(Records from a collection)
:::::

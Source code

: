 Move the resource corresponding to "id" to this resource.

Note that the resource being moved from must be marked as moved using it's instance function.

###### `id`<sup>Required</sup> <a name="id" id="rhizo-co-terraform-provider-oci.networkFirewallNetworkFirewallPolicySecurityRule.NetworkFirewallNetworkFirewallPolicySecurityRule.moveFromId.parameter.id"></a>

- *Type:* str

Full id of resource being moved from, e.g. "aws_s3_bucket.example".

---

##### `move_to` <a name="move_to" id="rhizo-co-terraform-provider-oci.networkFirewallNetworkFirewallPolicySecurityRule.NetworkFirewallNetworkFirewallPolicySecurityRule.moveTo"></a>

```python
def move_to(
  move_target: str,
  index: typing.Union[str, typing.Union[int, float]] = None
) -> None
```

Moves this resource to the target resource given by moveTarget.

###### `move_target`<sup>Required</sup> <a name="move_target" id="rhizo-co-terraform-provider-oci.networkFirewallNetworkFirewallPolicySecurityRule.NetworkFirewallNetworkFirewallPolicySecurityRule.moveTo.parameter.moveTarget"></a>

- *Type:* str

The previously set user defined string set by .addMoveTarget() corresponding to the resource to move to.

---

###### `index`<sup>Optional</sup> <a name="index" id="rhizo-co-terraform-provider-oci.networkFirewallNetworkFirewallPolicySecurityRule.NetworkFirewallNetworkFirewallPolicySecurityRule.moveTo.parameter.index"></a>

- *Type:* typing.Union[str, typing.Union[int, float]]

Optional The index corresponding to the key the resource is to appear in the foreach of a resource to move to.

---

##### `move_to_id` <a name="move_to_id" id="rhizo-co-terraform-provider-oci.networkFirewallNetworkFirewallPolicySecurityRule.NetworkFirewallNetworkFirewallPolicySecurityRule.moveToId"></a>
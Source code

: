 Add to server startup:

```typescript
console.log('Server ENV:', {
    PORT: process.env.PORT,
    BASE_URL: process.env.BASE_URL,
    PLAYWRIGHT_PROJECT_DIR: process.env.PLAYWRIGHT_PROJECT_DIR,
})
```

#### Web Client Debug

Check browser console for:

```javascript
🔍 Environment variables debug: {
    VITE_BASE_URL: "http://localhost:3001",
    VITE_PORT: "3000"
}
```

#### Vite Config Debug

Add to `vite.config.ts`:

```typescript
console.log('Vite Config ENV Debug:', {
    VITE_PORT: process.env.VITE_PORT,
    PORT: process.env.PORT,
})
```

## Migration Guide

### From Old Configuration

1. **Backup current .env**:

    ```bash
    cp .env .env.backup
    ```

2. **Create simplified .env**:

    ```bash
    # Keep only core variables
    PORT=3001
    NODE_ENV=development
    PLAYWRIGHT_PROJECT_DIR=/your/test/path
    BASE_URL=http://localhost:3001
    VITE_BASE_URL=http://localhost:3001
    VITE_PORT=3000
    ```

:::::

Assignment. Every line from the one containing "2. **Create simplified" through the last line of the entries above must be output exactly. Leave the rest out.

Task answer.
2. **Create simplified .env**:

    ```bash
    # Keep only core variables
    PORT=3001
    NODE_ENV=development
    PLAYWRIGHT_PROJECT_DIR=/your/test/path
    BASE_URL=http://localhost:3001
    VITE_BASE_URL=http://localhost:3001
    VITE_PORT=3000
    ```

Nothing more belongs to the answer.